Friday, November 2, 2012

Thankful for: A Softer Heart


     A bible study that I have been doing the past month was on loving like Jesus and what that means.  It has put as much emphasis on patience each week as the word love itself.  I have always been one to struggle with patience with others.  I love how God led me to this study so I could really focus on how the two go together and how I will never truly be able to show the love that has been given to me until I first learn how to be a more patient person.




Therefore if you have any encouragement from being united with Christ, if any comfort from his love, if any common sharing in the Spirit, if any tenderness and compassion,  then make my joy complete by being like-minded, having the same love, being one in spirit and of one mind. Do nothing out of selfish ambition or vain conceit. Rather, in humility value others above yourselves, not looking to your own interests but each of you to the interests of the others.   
Philippians 2:2-4

     All month long, it seemed everywhere I turned I kept running into the same message from God. I won't even ask if that ever happens to you because I think it happens to us all.  God loves to speak to us any way He can and I believe He will continue to do so until we recognize it.  FOCUS is what He kept telling me, just focus.  There are so many distractions to call our attention away from Jesus, but the more I can call him back to my heart and mind the better off I will be.  For when my mind is on him and what he has done for me and continues to do, it makes me want to be a better person.
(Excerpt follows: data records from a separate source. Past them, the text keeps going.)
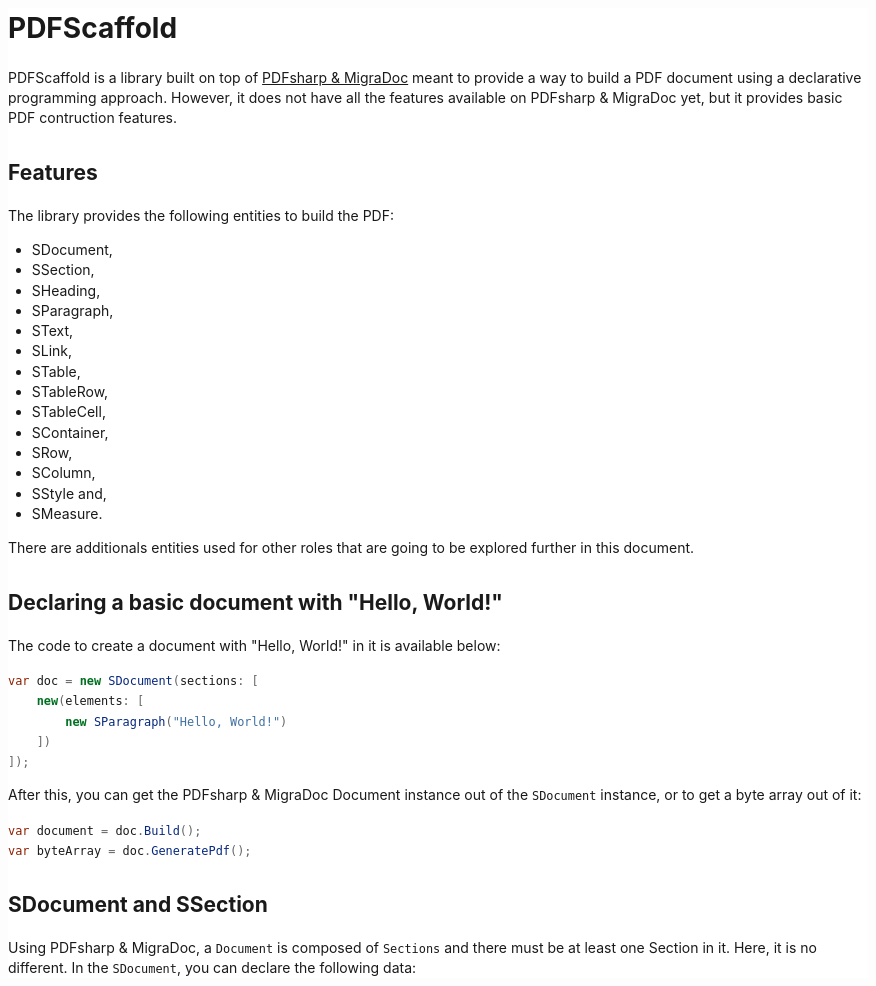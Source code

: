 # PDFScaffold

PDFScaffold is a library built on top of [PDFsharp & MigraDoc](https://github.com/empira/PDFsharp) meant to provide a way to build a PDF document using a declarative programming approach. However, it does not have all the features available on PDFsharp & MigraDoc yet, but it provides basic PDF contruction features.

## Features

The library provides the following entities to build the PDF:

- SDocument,
- SSection,
- SHeading,
- SParagraph,
- SText,
- SLink,
- STable,
- STableRow,
- STableCell,
- SContainer,
- SRow,
- SColumn,
- SStyle and,
- SMeasure.

There are additionals entities used for other roles that are going to be explored further in this document.

## Declaring a basic document with "Hello, World!"

The code to create a document with "Hello, World!" in it is available below:

```cs
var doc = new SDocument(sections: [
    new(elements: [
        new SParagraph("Hello, World!")
    ])
]);
```

After this, you can get the PDFsharp & MigraDoc Document instance out of the `SDocument` instance, or to get a byte array out of it:

```cs
var document = doc.Build();
var byteArray = doc.GeneratePdf();
```

## SDocument and SSection

Using PDFsharp & MigraDoc, a `Document` is composed of `Sections` and there must be at least one Section in it. Here, it is no different. In the `SDocument`, you can declare the following data:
     When my heart grasps his loving sacrifice for me and for all, when I did nothing to deserve such an act, its easier to look at the world full of people around me and love them just because he loves me.  To wrap my brain around his forgiveness and sit and ponder it for meer seconds when faced with adversity helps me to be able to just let it go. The person that hurt me yesterday, the offensive rudeness of a stranger last year, the moodiness of a friend or family member today.... is me, and he loves us all the same.